17 La Commission soutient que la condition de résidence prévue par la WSF 2000 constitue une discrimination indirecte. Il serait manifeste que, même si ladite condition s’appliquait de façon identique aux ressortissants nationaux et aux autres ressortissants de l’Union européenne, elle serait naturellement plus facile à remplir par les travailleurs nationaux et serait donc susceptible de défavoriser plus particulièrement les travailleurs migrants.

18 En outre, selon la Commission, cette condition est encore plus discriminatoire pour les travailleurs frontaliers et leurs enfants qui, par définition, résident dans un État membre autre que l’État membre d’emploi et sont dans l’impossibilité de satisfaire à la règle dite «des 3 ans sur 6». À cet égard, la Commission met en exergue le fait que, ayant pris conscience de ce problème, le Royaume des Pays-Bas a proposé une modification de la législation nationale afin de permettre le financement
portable pour les étudiants qui, tout en étant éligibles au financement pour suivre des études supérieures aux Pays-Bas, avaient vécu en «Belgique, dans l’une des régions frontalières allemandes ou au Luxembourg pendant au moins trois années au cours des six années précédant le début des études à l’étranger».

19 La Commission estime que la libre circulation des travailleurs à l’intérieur de l’Union constitue un droit fondamental et que toute entrave nationale ne peut se justifier que si elle s’inscrit dans le cadre d’un objectif compatible avec le traité FUE, trouve sa justification dans une raison impérieuse d’intérêt général, est propre à garantir la réalisation de l’objectif poursuivi et ne va pas au-delà de ce qui est nécessaire pour atteindre cet objectif.

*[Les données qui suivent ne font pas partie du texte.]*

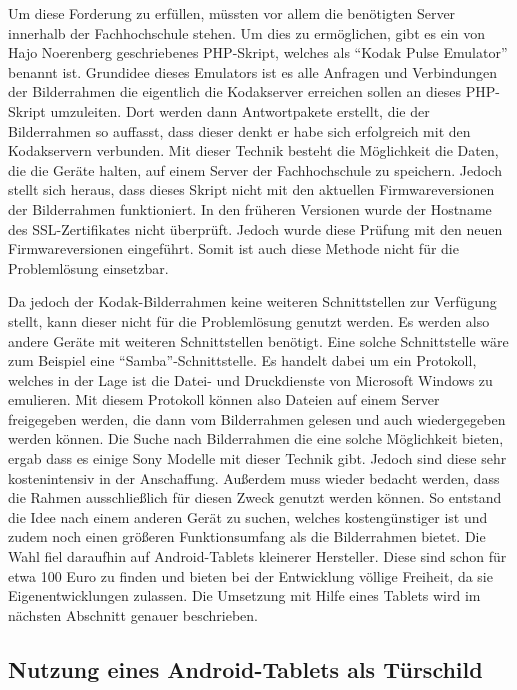 \begin{flushleft}
Um diese Forderung zu erfüllen, müssten vor allem die benötigten Server innerhalb der Fachhochschule stehen. Um dies zu ermöglichen, gibt es ein von Hajo Noerenberg geschriebenes PHP-Skript, welches als ``Kodak Pulse Emulator'' benannt ist. Grundidee dieses Emulators ist es alle Anfragen und Verbindungen der Bilderrahmen die eigentlich die Kodakserver erreichen sollen an dieses PHP-Skript umzuleiten. Dort werden dann Antwortpakete erstellt, die der Bilderrahmen so auffasst, dass dieser denkt er habe sich erfolgreich mit den Kodakservern verbunden. Mit dieser Technik besteht die Möglichkeit die Daten, die die Geräte halten, auf einem Server der Fachhochschule zu speichern. 
Jedoch stellt sich heraus, dass dieses Skript nicht mit den aktuellen Firmwareversionen der Bilderrahmen funktioniert. In den früheren Versionen wurde der Hostname des SSL-Zertifikates nicht überprüft. Jedoch wurde diese Prüfung mit den neuen Firmwareversionen eingeführt. Somit ist auch diese Methode nicht für die Problemlösung einsetzbar. 

Da jedoch der Kodak-Bilderrahmen keine weiteren Schnittstellen zur Verfügung stellt, kann dieser nicht für die Problemlösung genutzt werden. Es werden also andere Geräte mit weiteren Schnittstellen benötigt. Eine solche Schnittstelle wäre zum Beispiel eine ``Samba''-Schnittstelle. Es handelt dabei um ein Protokoll, welches in der Lage ist die Datei- und Druckdienste von Microsoft Windows zu emulieren. Mit diesem Protokoll können also Dateien auf einem Server freigegeben werden, die dann vom Bilderrahmen gelesen und auch wiedergegeben werden können. Die Suche nach Bilderrahmen die eine solche Möglichkeit bieten, ergab dass es einige Sony Modelle mit dieser Technik gibt. Jedoch sind diese sehr kostenintensiv in der Anschaffung. Außerdem muss wieder bedacht werden, dass die Rahmen ausschließlich für diesen Zweck genutzt werden können. 
So entstand die Idee nach einem anderen Gerät zu suchen, welches kostengünstiger ist und zudem noch einen größeren Funktionsumfang als die Bilderrahmen bietet. Die Wahl fiel daraufhin auf Android-Tablets kleinerer Hersteller. Diese sind schon für etwa 100 Euro zu finden und bieten bei der Entwicklung völlige Freiheit, da sie Eigenentwicklungen zulassen. 
Die Umsetzung mit Hilfe eines Tablets wird im nächsten Abschnitt genauer beschrieben. 

\subsection{Nutzung eines Android-Tablets als Türschild}

\end{flushleft}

20 La Commission allègue que le caractère nécessaire et proportionné de la règle «des 3 ans sur 6» ne ressort pas, ainsi que le prétendent les autorités néerlandaises, des arrêts du 15 mars 2005, Bidar (C-209/03, Rec. p. I-2119), et du 18 novembre 2008, Förster (C-158/07, Rec. p. I-8507). En effet, dans ces arrêts, l’analyse de la Cour aurait porté sur la situation d’étudiants économiquement inactifs qui ne relevaient ni de l’article 45 TFUE ni du règlement no 1612/68 et desquels les autorités
nationales étaient en mesure d’exiger un certain degré d’intégration dans l’État membre d’accueil. En revanche, selon la Commission, c’est au regard de l’article 45 TFUE et du règlement no 1612/68 que doit être apprécié l’accès des travailleurs migrants et des membres de leur famille à l’entretien desquels les travailleurs continuent de pourvoir à des avantages sociaux tels qu’une aide accordée en vue de la poursuite d’études supérieures.

21 Des considérations d’ordre budgétaire ne relèveraient pas de la notion de raison impérieuse d’intérêt général permettant de justifier une entrave au droit fondamental de la libre circulation des travailleurs. La Commission doute que la règle «des 3 ans sur 6» soit la seule à pouvoir garantir la réalisation de l’objectif poursuivi. À cet égard, la restriction de l’aire géographique dans laquelle le financement portable est applicable et la durée de celui-ci constitueraient des mesures
envisageables. En vue d’éviter des fraudes, des contrôles sur le territoire d’États membres autres que le Royaume des Pays-Bas seraient, d’ailleurs, réalisables au moyen de la mise en œuvre d’une coordination entre les États membres.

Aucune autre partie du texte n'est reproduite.